GFMS stated it remained confident in regards to the mid-term buoyancy of rates.
“A push on towards US$2,000 is unquestionably on the cards prior to the year is out, although a clear breach of that mark is arguably a more most likely event for the very first half of subsequent year,” Mr Klapwijk said.
Gold rates have grown an typical 17% per year given that 2003, in accordance with on-line resource goldprice.org, and over the initial 3 months of this year have ranged among US$1,785/oz -US$1,618/oz. Gold rose to a record US$1,920/oz last September.

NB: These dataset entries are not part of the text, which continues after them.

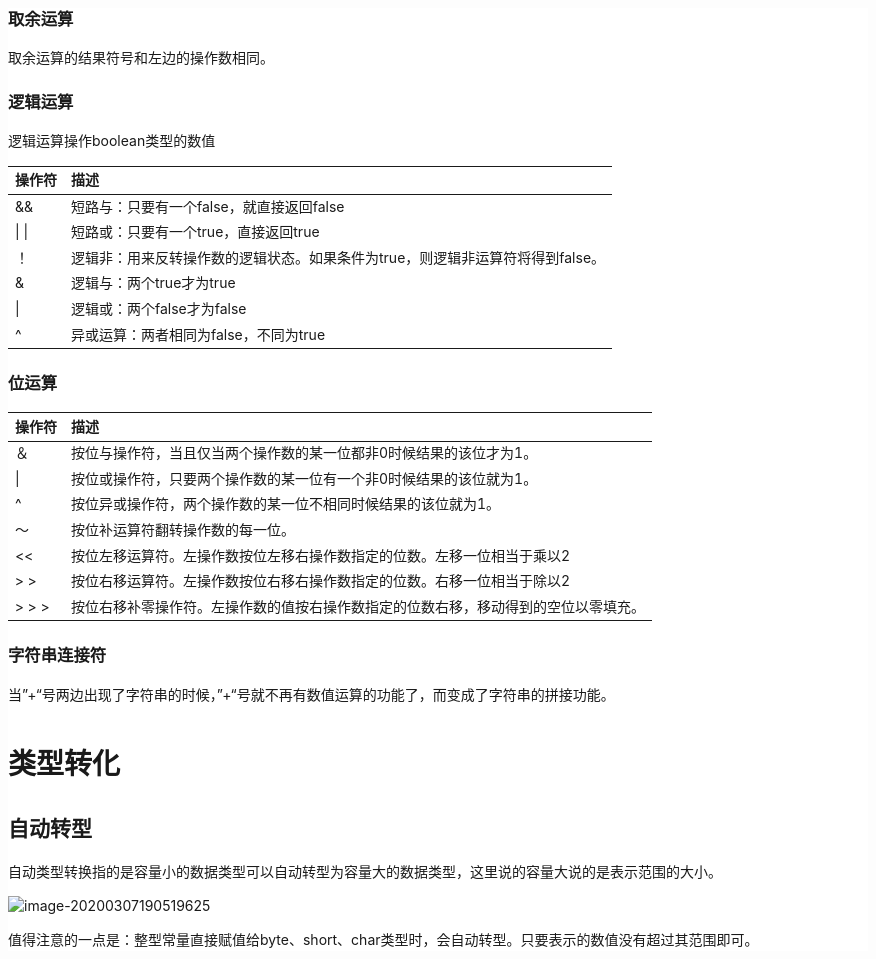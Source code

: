 ### 取余运算

取余运算的结果符号和左边的操作数相同。

### 逻辑运算

逻辑运算操作boolean类型的数值

| 操作符 | 描述                                                         |
| :----- | :----------------------------------------------------------- |
| &&     | 短路与：只要有一个false，就直接返回false                     |
| \| \|  | 短路或：只要有一个true，直接返回true                         |
| ！     | 逻辑非：用来反转操作数的逻辑状态。如果条件为true，则逻辑非运算符将得到false。 |
| &      | 逻辑与：两个true才为true                                     |
| \|     | 逻辑或：两个false才为false                                   |
| ^      | 异或运算：两者相同为false，不同为true                        |

### 位运算

| 操作符 | 描述                                                         |
| :----- | :----------------------------------------------------------- |
| ＆     | 按位与操作符，当且仅当两个操作数的某一位都非0时候结果的该位才为1。 |
| \|     | 按位或操作符，只要两个操作数的某一位有一个非0时候结果的该位就为1。 |
| ^      | 按位异或操作符，两个操作数的某一位不相同时候结果的该位就为1。 |
| 〜     | 按位补运算符翻转操作数的每一位。                             |
| <<     | 按位左移运算符。左操作数按位左移右操作数指定的位数。左移一位相当于乘以2 |
| > >     | 按位右移运算符。左操作数按位右移右操作数指定的位数。右移一位相当于除以2 |
| > > >    | 按位右移补零操作符。左操作数的值按右操作数指定的位数右移，移动得到的空位以零填充。 |

### 字符串连接符

当”+“号两边出现了字符串的时候，”+“号就不再有数值运算的功能了，而变成了字符串的拼接功能。

# 类型转化

## 自动转型

自动类型转换指的是容量小的数据类型可以自动转型为容量大的数据类型，这里说的容量大说的是表示范围的大小。

![image-20200307190519625](C:\Users\xiaopu\AppData\Roaming\Typora\typora-user-images\image-20200307190519625.png)

值得注意的一点是：整型常量直接赋值给byte、short、char类型时，会自动转型。只要表示的数值没有超过其范围即可。
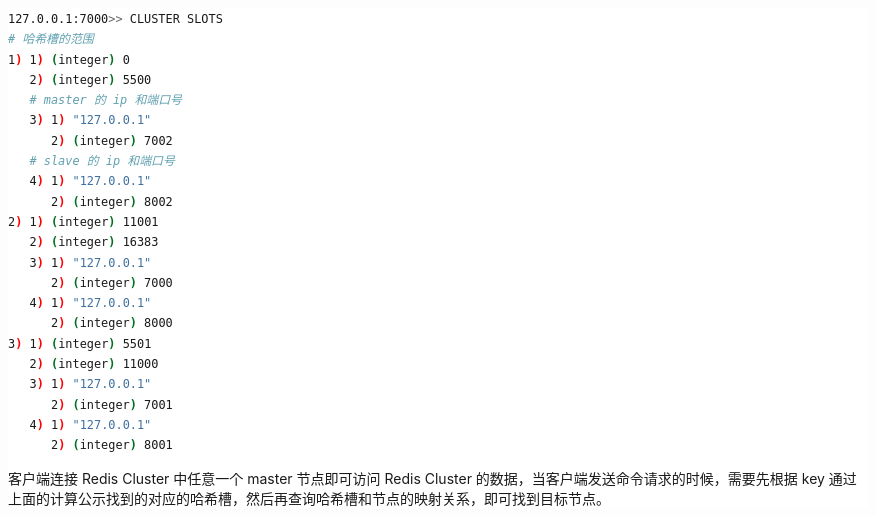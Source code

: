 

```bash
127.0.0.1:7000>> CLUSTER SLOTS
# 哈希槽的范围
1) 1) (integer) 0
   2) (integer) 5500
   # master 的 ip 和端口号
   3) 1) "127.0.0.1"
      2) (integer) 7002
   # slave 的 ip 和端口号
   4) 1) "127.0.0.1"
      2) (integer) 8002
2) 1) (integer) 11001
   2) (integer) 16383
   3) 1) "127.0.0.1"
      2) (integer) 7000
   4) 1) "127.0.0.1"
      2) (integer) 8000
3) 1) (integer) 5501
   2) (integer) 11000
   3) 1) "127.0.0.1"
      2) (integer) 7001
   4) 1) "127.0.0.1"
      2) (integer) 8001
```



客户端连接 Redis Cluster 中任意一个 master 节点即可访问 Redis Cluster 的数据，当客户端发送命令请求的时候，需要先根据 key 通过上面的计算公示找到的对应的哈希槽，然后再查询哈希槽和节点的映射关系，即可找到目标节点。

GFMS stated its predictions for a resurgent cost were based on the assumption that worries about European sovereign debt would resume, with Spain expected to be the primary concern, and that a recovery inside the US would start to falter over the following handful of months, requiring the Federal Reserve to take additional monetary policy measures. Each events would drive investors back into gold as a secure haven.Stone Crusher Machine
The report accorded with analysis inside the CPM Group’s 2012 Gold Yearbook, which argued that investment in gold would continue via the year, but would show escalating cost sensitivity.

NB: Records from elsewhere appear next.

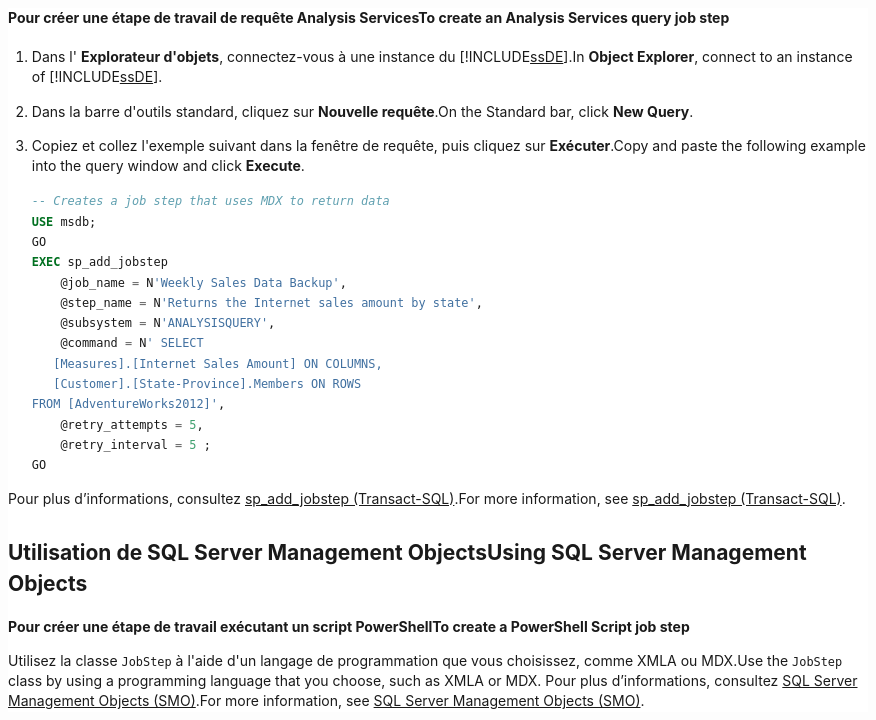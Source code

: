 #### <a name="to-create-an-analysis-services-query-job-step"></a><span data-ttu-id="c0a49-158">Pour créer une étape de travail de requête Analysis Services</span><span class="sxs-lookup"><span data-stu-id="c0a49-158">To create an Analysis Services query job step</span></span>  
  
1.  <span data-ttu-id="c0a49-159">Dans l' **Explorateur d'objets**, connectez-vous à une instance du [!INCLUDE[ssDE](../../includes/ssde-md.md)].</span><span class="sxs-lookup"><span data-stu-id="c0a49-159">In **Object Explorer**, connect to an instance of [!INCLUDE[ssDE](../../includes/ssde-md.md)].</span></span>  
  
2.  <span data-ttu-id="c0a49-160">Dans la barre d'outils standard, cliquez sur **Nouvelle requête**.</span><span class="sxs-lookup"><span data-stu-id="c0a49-160">On the Standard bar, click **New Query**.</span></span>  
  
3.  <span data-ttu-id="c0a49-161">Copiez et collez l'exemple suivant dans la fenêtre de requête, puis cliquez sur **Exécuter**.</span><span class="sxs-lookup"><span data-stu-id="c0a49-161">Copy and paste the following example into the query window and click **Execute**.</span></span>  
  
    ```sql
    -- Creates a job step that uses MDX to return data  
    USE msdb;  
    GO  
    EXEC sp_add_jobstep  
        @job_name = N'Weekly Sales Data Backup',  
        @step_name = N'Returns the Internet sales amount by state',  
        @subsystem = N'ANALYSISQUERY',  
        @command = N' SELECT  
       [Measures].[Internet Sales Amount] ON COLUMNS,  
       [Customer].[State-Province].Members ON ROWS  
    FROM [AdventureWorks2012]',   
        @retry_attempts = 5,  
        @retry_interval = 5 ;  
    GO  
    ```  
  
 <span data-ttu-id="c0a49-162">Pour plus d’informations, consultez [sp_add_jobstep &#40;Transact-SQL&#41;](/sql/relational-databases/system-stored-procedures/sp-add-jobstep-transact-sql).</span><span class="sxs-lookup"><span data-stu-id="c0a49-162">For more information, see [sp_add_jobstep &#40;Transact-SQL&#41;](/sql/relational-databases/system-stored-procedures/sp-add-jobstep-transact-sql).</span></span>  
  
##  <a name="using-sql-server-management-objects"></a><a name="SMO"></a><span data-ttu-id="c0a49-163">Utilisation de SQL Server Management Objects</span><span class="sxs-lookup"><span data-stu-id="c0a49-163">Using SQL Server Management Objects</span></span>  
 <span data-ttu-id="c0a49-164">**Pour créer une étape de travail exécutant un script PowerShell**</span><span class="sxs-lookup"><span data-stu-id="c0a49-164">**To create a PowerShell Script job step**</span></span>  
  
 <span data-ttu-id="c0a49-165">Utilisez la classe `JobStep` à l'aide d'un langage de programmation que vous choisissez, comme XMLA ou MDX.</span><span class="sxs-lookup"><span data-stu-id="c0a49-165">Use the `JobStep` class by using a programming language that you choose, such as XMLA or MDX.</span></span> <span data-ttu-id="c0a49-166">Pour plus d’informations, consultez [SQL Server Management Objects (SMO)](https://msdn.microsoft.com/library/ms162169.aspx).</span><span class="sxs-lookup"><span data-stu-id="c0a49-166">For more information, see [SQL Server Management Objects (SMO)](https://msdn.microsoft.com/library/ms162169.aspx).</span></span>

“Investors are expected to add to their holdings on value declines,” said CPM analysts. “Net additions to gold holdings more than the course of 2012 are expected to be flat from levels noticed in 2011.”
Earlier predictions have already been much more bullish for 2012 gold rates, with investment bank Goldman Sachs previously forecasting an typical cost of US$1,810/oz for the year. Head from the Globe Gold Council Ian Telfer, who is also chairman of producer Goldcorp Inc, mentioned he expected rates to hit US$2,500/oz this year and US$5,000/oz by 2015.
GFMS mentioned it foresaw an on-going low degree of hedging among gold producers, soon after a 2010 trend towards de-hedging was marginally reversed last year, and that 2012 prices would continue to bring rewards for the sector.
“The mining sector is deriving clear rewards from a decade of rising prices and high absolute rates,” stated Mr Klapwijk. “This has given us a healthy pipeline of new projects coming on stream, and signifies that numerous mature operations are staying productive for longer than would otherwise have already been the case.”